■ **GIVEN INFORMATION**
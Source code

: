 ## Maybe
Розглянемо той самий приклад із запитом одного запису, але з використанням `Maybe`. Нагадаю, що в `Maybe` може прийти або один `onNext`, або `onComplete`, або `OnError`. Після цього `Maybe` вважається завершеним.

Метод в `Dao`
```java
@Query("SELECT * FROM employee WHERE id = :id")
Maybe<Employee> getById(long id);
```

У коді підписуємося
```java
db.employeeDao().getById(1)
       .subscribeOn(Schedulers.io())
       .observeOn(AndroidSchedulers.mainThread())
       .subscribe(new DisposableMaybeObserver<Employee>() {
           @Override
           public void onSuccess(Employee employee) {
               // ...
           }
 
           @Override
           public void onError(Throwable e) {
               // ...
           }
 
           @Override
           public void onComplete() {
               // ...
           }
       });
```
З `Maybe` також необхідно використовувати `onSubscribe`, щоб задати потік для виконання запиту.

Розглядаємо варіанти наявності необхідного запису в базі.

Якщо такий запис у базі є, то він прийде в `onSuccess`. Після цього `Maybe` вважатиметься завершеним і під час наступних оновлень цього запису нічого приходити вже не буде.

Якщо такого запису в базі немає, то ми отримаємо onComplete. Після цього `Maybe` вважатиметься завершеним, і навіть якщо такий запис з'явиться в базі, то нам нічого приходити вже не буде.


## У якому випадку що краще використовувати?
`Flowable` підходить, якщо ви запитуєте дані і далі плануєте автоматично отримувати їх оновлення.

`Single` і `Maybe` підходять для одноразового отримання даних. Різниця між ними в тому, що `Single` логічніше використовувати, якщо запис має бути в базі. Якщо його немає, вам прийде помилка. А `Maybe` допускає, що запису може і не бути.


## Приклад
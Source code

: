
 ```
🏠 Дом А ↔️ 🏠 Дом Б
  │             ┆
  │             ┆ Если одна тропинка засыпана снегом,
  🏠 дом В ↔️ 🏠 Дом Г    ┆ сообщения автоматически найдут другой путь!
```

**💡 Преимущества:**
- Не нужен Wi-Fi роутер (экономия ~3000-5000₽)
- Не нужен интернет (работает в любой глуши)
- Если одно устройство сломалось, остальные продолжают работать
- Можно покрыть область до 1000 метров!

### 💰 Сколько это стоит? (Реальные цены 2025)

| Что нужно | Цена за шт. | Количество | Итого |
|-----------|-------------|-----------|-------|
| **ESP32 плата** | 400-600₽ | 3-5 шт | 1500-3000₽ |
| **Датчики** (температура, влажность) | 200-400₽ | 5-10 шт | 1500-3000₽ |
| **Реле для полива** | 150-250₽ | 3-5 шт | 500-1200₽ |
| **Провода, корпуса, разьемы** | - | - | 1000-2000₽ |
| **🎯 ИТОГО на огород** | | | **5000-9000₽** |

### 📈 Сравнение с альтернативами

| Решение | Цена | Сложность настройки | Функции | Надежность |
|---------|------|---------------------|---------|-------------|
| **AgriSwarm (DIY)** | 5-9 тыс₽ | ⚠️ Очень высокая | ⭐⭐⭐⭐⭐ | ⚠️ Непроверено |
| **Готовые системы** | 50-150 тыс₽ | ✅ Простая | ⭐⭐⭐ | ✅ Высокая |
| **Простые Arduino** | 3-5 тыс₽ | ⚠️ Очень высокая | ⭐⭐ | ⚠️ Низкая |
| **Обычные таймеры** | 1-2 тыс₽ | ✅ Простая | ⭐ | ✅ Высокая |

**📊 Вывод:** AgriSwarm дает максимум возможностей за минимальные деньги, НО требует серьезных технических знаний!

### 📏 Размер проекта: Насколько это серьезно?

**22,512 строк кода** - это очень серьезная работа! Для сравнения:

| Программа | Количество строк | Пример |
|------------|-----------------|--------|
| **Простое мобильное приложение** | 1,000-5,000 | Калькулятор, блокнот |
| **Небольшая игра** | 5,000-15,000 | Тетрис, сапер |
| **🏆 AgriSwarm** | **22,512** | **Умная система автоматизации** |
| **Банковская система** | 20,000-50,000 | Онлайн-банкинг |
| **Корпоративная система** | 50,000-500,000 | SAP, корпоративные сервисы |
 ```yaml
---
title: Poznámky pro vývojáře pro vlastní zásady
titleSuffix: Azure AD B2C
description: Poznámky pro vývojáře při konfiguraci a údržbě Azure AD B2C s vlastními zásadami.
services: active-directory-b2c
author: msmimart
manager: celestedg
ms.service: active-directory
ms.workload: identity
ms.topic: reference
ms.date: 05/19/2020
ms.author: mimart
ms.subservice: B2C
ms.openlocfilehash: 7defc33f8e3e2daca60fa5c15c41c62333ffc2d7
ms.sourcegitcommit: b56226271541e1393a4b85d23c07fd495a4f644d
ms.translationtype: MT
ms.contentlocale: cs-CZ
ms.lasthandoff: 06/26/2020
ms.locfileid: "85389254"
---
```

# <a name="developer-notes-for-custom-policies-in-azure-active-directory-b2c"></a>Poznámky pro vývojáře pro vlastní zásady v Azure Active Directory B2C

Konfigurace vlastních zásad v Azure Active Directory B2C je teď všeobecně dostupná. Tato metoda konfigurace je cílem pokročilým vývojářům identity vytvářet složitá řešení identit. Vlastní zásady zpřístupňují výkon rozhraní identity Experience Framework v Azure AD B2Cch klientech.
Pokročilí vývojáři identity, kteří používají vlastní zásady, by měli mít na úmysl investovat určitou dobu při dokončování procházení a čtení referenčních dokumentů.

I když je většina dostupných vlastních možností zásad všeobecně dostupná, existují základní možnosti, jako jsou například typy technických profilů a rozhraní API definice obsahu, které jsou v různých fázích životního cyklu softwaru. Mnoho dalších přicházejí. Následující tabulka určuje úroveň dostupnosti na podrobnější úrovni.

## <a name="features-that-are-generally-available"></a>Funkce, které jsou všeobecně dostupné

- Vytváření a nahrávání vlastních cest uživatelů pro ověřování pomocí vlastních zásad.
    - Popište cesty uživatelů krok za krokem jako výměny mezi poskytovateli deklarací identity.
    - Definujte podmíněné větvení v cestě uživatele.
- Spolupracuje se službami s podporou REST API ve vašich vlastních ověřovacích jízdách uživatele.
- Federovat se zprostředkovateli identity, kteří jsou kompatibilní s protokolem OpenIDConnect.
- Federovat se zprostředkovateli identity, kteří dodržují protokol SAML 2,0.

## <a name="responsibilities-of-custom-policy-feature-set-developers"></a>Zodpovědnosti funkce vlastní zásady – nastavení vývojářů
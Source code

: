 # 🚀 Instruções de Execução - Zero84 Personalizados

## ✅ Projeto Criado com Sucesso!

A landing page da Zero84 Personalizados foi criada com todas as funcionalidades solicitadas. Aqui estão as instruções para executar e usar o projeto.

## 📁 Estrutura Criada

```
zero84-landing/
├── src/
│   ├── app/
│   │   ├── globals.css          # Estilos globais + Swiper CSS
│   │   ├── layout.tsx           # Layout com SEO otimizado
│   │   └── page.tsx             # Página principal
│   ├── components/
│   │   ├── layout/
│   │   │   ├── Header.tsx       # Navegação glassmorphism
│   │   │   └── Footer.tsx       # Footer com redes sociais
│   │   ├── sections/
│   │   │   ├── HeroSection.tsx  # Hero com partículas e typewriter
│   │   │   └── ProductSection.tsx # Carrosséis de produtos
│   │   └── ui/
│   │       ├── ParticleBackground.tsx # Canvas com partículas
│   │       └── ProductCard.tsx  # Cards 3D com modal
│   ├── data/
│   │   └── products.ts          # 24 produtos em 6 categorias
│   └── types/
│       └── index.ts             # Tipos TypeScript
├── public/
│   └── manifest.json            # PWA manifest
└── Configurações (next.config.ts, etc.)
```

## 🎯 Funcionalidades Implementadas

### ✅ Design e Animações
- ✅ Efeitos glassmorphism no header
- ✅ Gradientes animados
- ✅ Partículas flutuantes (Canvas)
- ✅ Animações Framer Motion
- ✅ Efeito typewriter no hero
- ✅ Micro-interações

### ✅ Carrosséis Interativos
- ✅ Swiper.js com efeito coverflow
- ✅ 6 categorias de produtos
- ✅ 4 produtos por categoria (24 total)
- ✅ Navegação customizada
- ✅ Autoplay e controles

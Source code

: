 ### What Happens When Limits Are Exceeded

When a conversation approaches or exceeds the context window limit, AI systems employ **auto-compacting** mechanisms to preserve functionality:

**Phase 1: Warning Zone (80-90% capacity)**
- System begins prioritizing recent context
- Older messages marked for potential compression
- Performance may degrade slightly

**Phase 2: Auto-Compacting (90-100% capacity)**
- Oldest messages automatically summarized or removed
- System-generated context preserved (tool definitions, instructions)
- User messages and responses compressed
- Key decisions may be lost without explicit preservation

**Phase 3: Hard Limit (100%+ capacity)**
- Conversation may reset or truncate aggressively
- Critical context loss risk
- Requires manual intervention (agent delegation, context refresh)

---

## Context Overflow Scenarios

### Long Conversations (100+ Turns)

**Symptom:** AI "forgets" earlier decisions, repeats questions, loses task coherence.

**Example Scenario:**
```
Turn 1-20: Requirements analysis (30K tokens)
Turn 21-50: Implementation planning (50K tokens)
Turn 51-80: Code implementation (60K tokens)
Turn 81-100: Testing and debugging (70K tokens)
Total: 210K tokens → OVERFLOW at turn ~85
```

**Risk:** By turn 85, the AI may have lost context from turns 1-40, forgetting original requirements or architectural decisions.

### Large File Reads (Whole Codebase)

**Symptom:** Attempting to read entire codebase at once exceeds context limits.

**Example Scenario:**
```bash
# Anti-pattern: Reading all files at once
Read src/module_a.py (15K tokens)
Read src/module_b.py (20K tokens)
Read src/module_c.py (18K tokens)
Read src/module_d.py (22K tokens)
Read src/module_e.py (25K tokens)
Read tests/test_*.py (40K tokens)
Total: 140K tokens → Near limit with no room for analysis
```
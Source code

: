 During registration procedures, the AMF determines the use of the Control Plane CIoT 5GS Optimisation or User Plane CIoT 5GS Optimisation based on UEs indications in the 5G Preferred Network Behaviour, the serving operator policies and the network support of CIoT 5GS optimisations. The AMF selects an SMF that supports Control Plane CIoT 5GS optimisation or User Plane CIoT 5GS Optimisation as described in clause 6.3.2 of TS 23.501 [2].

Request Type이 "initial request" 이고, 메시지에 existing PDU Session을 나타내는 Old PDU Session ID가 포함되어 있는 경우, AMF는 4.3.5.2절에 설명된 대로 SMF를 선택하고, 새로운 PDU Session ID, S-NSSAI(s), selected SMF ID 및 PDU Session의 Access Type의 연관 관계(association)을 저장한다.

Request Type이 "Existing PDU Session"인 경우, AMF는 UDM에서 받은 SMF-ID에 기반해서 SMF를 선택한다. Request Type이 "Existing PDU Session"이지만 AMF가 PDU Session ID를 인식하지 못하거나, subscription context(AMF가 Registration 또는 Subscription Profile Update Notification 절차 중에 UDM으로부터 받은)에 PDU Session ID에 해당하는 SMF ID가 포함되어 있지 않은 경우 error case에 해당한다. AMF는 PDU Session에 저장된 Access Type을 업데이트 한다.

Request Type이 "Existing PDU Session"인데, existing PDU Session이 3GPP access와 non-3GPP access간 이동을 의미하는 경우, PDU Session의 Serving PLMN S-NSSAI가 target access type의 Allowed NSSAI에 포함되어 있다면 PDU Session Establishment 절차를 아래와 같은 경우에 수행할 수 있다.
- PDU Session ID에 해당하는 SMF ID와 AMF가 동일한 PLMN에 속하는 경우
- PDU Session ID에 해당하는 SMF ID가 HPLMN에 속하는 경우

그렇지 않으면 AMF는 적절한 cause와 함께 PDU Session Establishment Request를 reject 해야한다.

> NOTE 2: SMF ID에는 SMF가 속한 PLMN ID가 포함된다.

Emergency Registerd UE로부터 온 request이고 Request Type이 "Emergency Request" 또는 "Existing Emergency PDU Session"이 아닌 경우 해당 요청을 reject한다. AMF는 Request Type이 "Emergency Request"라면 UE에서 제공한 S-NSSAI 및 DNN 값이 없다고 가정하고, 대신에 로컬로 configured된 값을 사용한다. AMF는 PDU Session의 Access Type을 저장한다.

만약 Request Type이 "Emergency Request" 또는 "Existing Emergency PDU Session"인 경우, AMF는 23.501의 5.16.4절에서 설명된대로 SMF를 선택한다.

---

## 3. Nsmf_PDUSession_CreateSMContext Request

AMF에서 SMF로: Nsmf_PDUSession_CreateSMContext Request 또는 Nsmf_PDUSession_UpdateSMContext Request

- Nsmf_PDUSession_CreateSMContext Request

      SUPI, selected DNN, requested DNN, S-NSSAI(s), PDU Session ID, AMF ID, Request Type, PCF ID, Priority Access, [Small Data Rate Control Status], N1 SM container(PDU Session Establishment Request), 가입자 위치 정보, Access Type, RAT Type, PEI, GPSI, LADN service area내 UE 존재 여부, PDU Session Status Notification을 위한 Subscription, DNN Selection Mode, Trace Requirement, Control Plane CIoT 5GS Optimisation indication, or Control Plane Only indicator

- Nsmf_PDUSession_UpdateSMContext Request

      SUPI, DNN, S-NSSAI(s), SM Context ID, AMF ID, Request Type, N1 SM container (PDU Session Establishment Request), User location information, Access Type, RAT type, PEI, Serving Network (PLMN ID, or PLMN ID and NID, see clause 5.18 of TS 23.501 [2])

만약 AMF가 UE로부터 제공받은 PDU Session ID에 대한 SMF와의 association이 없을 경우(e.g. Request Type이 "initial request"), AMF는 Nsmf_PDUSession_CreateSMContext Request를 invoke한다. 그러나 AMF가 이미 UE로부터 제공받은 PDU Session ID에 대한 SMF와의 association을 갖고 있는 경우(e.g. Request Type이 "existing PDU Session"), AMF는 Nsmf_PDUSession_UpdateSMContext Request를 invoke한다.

■ **WHAT IS BEING ASKED**
Where a line above contains the string "capacity", tally it, then give the number alone.

■ **YOUR RESPONSE**
3